Work instructions:
The answer must consist only of the lines from the line with "The final network" to the line with "2010 and 2012", both included, exactly as they stand below.

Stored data
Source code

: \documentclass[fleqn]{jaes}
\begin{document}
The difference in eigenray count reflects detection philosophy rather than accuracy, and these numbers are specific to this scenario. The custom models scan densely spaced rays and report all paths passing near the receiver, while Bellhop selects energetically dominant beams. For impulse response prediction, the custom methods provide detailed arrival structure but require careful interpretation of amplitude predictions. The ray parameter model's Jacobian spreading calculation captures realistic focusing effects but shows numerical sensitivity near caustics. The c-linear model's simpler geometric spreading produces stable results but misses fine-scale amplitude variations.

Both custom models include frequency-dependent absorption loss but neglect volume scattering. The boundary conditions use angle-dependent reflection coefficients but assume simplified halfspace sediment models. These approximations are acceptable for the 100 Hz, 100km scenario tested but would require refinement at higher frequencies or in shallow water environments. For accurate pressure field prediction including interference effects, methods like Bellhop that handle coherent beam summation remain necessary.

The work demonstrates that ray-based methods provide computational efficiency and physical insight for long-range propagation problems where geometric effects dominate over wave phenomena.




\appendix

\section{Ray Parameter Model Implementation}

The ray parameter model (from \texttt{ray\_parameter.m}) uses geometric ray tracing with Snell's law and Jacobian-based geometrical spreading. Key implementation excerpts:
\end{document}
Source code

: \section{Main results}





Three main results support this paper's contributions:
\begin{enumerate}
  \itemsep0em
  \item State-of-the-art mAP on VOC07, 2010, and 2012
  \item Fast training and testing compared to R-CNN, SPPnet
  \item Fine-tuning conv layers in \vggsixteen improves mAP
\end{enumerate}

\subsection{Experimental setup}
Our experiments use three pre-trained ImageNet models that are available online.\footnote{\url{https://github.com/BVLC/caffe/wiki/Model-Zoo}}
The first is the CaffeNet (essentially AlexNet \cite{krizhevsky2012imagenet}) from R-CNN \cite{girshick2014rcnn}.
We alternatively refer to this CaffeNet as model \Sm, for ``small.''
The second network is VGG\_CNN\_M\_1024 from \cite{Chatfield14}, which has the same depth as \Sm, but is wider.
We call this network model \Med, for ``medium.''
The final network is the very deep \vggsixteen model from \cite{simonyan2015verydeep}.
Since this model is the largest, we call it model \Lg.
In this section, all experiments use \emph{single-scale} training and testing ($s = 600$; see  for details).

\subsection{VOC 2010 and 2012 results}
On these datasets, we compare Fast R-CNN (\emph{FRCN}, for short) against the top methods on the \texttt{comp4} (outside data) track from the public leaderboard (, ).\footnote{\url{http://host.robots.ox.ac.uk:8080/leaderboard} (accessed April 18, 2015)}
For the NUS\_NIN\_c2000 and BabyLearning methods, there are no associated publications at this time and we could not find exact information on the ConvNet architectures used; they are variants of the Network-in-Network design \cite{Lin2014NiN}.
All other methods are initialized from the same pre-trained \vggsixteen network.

Answer to the exercise:
The final network is the very deep \vggsixteen model from \cite{simonyan2015verydeep}.
Since this model is the largest, we call it model \Lg.
In this section, all experiments use \emph{single-scale} training and testing ($s = 600$; see  for details).

\subsection{VOC 2010 and 2012 results}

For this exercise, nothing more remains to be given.